TASK: Throughout the records below, find the lines with the string "https" and give how many there are, nothing else.

══ RECORDS FOR THE TASK

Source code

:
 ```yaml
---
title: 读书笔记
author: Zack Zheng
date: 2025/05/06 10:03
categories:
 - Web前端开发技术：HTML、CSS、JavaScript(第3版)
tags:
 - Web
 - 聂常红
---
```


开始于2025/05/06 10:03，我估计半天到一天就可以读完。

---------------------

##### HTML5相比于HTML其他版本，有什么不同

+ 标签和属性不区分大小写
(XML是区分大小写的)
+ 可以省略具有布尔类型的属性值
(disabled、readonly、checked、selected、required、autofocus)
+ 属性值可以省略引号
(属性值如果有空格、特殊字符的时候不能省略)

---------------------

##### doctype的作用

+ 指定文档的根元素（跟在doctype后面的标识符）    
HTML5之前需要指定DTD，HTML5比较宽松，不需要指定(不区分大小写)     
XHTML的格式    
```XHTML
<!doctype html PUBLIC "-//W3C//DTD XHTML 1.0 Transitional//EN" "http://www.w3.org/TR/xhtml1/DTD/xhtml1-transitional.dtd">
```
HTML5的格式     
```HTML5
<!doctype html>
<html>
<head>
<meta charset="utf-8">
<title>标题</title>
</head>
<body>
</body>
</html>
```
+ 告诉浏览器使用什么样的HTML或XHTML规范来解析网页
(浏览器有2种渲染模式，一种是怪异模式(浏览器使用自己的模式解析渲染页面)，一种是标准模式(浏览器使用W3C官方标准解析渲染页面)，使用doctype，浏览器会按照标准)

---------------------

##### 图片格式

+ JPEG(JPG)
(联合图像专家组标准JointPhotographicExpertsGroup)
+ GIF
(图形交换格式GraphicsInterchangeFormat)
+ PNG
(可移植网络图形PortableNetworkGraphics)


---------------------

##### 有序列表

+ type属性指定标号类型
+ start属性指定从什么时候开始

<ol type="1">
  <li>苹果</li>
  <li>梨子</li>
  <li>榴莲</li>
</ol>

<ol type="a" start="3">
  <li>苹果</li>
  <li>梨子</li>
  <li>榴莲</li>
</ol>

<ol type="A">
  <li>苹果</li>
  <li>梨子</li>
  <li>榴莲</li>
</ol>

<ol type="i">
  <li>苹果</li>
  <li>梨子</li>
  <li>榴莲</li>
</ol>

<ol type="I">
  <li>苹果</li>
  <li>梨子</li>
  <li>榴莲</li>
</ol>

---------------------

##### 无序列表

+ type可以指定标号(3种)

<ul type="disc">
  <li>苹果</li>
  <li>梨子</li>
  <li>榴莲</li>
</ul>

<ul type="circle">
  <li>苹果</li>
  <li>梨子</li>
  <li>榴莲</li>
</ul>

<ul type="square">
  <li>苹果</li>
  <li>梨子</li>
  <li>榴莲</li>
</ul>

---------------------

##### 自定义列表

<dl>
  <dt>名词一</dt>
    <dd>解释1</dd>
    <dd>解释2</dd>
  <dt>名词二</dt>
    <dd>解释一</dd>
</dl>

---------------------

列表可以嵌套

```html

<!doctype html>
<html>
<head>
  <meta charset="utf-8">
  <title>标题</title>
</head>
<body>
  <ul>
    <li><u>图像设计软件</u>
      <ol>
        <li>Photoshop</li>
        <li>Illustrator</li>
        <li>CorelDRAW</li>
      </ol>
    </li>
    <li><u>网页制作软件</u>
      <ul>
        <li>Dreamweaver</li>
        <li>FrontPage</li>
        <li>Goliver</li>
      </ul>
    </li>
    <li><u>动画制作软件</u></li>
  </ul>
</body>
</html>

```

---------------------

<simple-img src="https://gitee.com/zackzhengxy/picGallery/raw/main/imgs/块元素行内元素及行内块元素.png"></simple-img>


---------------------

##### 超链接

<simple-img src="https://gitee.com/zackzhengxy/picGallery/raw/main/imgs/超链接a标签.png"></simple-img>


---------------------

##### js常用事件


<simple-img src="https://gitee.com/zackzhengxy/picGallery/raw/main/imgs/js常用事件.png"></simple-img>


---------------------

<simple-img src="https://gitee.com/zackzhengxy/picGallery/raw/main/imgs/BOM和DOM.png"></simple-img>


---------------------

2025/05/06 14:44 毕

════

WRITTEN RESPONSE: 4